Very high scheduling delay with plenty of idle CPUs

From: Saravana Kannan
Date: Fri Nov 08 2024 - 02:28:54 EST


Hi scheduler folks,

I'm running into some weird scheduling issues when testing non-sched
changes on a Pixel 6 that's running close to 6.12-rc5. I'm not sure if
this is an issue in earlier kernel versions or not.

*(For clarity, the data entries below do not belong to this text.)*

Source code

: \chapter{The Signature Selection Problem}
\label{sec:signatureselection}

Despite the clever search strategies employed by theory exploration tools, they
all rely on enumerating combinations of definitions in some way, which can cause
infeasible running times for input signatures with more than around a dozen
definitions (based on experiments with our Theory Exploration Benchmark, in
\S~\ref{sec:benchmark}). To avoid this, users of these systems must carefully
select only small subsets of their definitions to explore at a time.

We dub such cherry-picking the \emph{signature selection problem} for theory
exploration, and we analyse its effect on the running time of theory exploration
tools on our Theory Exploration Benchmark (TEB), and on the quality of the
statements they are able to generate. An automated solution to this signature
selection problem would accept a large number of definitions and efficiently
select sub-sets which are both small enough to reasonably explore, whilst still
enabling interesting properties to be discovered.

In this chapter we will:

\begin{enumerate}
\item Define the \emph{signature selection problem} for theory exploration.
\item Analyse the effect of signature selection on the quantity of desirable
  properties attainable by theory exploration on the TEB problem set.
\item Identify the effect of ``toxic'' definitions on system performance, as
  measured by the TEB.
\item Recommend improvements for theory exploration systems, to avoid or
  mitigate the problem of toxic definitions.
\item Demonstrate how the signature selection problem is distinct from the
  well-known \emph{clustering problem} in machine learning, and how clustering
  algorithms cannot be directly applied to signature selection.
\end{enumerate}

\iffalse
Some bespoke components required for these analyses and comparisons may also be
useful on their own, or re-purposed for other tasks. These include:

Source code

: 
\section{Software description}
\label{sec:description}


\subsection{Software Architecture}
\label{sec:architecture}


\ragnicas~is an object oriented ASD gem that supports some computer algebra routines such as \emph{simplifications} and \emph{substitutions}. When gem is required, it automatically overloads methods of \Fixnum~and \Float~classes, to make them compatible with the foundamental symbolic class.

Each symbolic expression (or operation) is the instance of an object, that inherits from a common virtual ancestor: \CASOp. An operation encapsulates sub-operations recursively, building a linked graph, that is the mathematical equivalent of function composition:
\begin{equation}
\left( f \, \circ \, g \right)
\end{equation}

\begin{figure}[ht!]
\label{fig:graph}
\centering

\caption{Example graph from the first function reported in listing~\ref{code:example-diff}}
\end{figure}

The async suspend/resume code calls async_schedule_dev_nocall() to
queue up a bunch of work. These queued up work seem to be running in
kworker threads.

However, there have been many times where I see scheduling latency
(runnable, but not running) of 4.5 ms or higher for a kworker thread
when there are plenty of idle CPUs.

Does async_schedule_dev_nocall() have some weird limitations on where
they can be run? I know it has some NUMA related stuff, but the Pixel
6 doesn't have NUMA. This oddity unnecessarily increases
suspend/resume latency as it adds up across kworker threads. So, I'd
appreciate any insights on what might be happening?

If you know how to use perfetto (it's really pretty simple, all you
need to know is WASD and clicking), here's an example:
https://ui.perfetto.dev/#!/?s=e20045736e7dfa1e897db6489710061d2495be92

Thanks,
Saravana